||| plus alpha

ヤマトはサイに口付けた。
始めは軽く。次第に深いものへと変わって行く。
どちらのものとも知れない唾液がサイの唇からあふれ顎を伝った。

そのまま首筋へ唇を移動させながらヤマトはサイの服の前を寛げると、それに合わせるかのように唇が柔らかさのない胸の間をなぞる。
乳首を乳輪ごと軽く吸い、指はサイのペニスを服の上からなぞった。
サイは息を荒げることもなくただ黙ってヤマトを見ている。
ヤマトがサイのズボンに手をかけた時、されるが儘になっていたサイは初めてその手を拒んだ。

「ダメです」
「どうして」
「ボクは何も感じないのです…本当に」
「わかっているよ」
「ならば、尚更です。貴方が悲しくなるだけだ」
「サイは嫌?」
「…嫌…?」

嫌?ともう一度小さく呟くサイの表情を困惑と取ったヤマトは質問を変えて再び問いかける。
「僕にこうされるのは不快?」
「不快…では、ありません」

サイの返事は思いの外早く、その反応がヤマトを安心させた。

「ならもう少し続けさせてよ」
「でも、」

まだなにか言いたげなサイの唇をもう一度塞いでしまうとヤマトは重ねられたサイの手を降り払う事はせずズボンのチャックを引いた。
サイの手は力なしにヤマトの手から滑り落ちていく。
それが彼の答えだと判断して、サイの萎えたペニスをヤマトは口に含み優しくなぞり上げた。
サイは眉の形ひとつ変えずにその様子を見ていたが、しばらくして目を閉じる。そうしたほうがいいような気がした。



ヤマトはサイのペニスをゆっくりと口に含み舌で丁寧に弄んでいた。
サイの手を優しく握り、時々サイを見てその乏しい表情から僅かな感情を探す。

「隊長…やっぱり、ボクがやったほうが、」

乳首を指で遊ぶヤマトの手を止サイが言う。
こういう事がしたいのなら、きちんと反応できる方が受け身になった方がいいだろうと、サイは思う。

ヤマトは舐めあげていたサイのペニスから口を離し、サイに顔を近付けた。

「サイ、君は僕の事が好きかい?」

サイはなぜそんな事をという様子でヤマトを見つめる。ヤマトは続けた。

「僕はサイが好きだ。だからサイをもっと近くで感じたいと思うしもっと触ってみたいと思う。…できたら繋がってみたいとも」

そこまで言うとヤマトは照れたように少しはにかんだ。
サイは黙って聞いている。

「僕はただセックスしたいんじゃない。サイを抱きたいんだ。君が好きだから、そう思う」

黙って聞いているだけのサイは、しかし戸惑っているようだった。
まだ日も浅い、僅かな付き合いではあるがサイの微々たる表情の変化に気付き初めたヤマトはサイの耳元で囁く。

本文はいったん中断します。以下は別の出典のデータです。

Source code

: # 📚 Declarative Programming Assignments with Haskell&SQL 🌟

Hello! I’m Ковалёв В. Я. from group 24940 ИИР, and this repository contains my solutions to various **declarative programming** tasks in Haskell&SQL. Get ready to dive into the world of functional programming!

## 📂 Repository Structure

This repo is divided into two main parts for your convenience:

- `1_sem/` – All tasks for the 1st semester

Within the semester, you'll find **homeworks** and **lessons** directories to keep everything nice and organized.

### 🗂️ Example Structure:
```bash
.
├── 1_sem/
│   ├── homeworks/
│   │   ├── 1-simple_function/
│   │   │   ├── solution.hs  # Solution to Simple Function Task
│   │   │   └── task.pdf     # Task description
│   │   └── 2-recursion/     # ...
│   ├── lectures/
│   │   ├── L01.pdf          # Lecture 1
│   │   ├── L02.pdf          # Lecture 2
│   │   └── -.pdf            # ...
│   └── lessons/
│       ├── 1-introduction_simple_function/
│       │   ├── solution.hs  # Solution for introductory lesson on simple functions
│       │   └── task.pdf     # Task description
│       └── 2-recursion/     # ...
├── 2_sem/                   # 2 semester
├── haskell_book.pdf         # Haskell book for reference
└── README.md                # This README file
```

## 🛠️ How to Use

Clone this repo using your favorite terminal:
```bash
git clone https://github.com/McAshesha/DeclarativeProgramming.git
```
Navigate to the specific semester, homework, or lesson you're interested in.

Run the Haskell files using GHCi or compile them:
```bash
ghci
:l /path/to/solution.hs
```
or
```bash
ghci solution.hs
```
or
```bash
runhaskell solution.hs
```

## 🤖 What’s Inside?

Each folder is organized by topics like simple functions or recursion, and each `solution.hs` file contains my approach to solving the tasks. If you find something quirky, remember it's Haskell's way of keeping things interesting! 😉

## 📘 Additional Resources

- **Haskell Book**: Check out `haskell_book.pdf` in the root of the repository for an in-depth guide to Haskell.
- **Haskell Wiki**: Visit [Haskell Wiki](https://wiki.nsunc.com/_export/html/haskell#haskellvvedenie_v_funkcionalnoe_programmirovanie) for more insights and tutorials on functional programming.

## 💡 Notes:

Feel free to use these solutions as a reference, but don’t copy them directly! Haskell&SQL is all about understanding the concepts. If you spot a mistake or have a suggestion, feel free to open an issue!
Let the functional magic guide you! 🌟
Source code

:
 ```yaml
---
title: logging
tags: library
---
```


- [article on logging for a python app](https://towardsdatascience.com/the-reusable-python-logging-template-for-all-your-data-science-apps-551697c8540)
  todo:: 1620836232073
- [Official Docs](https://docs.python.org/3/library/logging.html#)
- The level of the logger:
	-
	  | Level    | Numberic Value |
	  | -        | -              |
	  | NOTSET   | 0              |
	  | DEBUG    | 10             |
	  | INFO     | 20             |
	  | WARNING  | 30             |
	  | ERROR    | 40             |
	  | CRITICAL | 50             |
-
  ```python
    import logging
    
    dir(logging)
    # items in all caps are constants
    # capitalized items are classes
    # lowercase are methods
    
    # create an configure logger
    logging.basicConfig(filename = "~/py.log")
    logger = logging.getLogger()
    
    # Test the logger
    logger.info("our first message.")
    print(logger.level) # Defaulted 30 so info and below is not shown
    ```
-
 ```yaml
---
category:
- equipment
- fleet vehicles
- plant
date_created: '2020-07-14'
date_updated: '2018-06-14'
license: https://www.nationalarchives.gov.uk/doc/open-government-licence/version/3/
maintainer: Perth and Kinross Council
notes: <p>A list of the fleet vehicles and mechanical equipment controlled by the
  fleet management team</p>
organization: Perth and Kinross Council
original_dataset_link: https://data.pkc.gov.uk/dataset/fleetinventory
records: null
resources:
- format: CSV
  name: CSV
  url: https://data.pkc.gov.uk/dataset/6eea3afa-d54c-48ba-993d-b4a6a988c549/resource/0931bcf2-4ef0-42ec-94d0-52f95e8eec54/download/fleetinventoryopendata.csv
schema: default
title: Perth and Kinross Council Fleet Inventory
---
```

「だから君が、もし僕に対して同じような感情を持てた時に、その時に僕に触れて欲しいんだ」

ヤマトは少しはにかみながらサイの髪を優しくなでる。
目を見つめると深い黒の瞳がごく僅かに、揺れる。

「さっき…サイは僕が君に触れるのを拒まなかったね」
「はい」
「僕が君に触れても不快ではないと、そう言ったね?」

まるで幼い子供に諭すような口振りでヤマトは言う。
サイがひとつ頷くとヤマトは満足げに笑った。

「その気持ちがもっと強くなってくれたら嬉しいんだ」

そしてヤマトは触れるだけの軽い口付けをサイに落とした。

「今日は、もう止めよう」

そういい、サイの乱れた服を直してやる。
サイを抱きしめ二人横になり、ヤマトは呟いた。

「僕ばかり気持よくなって、ごめんね」

サイは抱きしめ返したほうがいいのか考えたがヤマトの肩に手を回すにとどめた。
体を包むヤマトの体温は暖かく安心する。
そして、そう思う事がきっと「気持ちがいい」という事なのだとなんとなく理解した。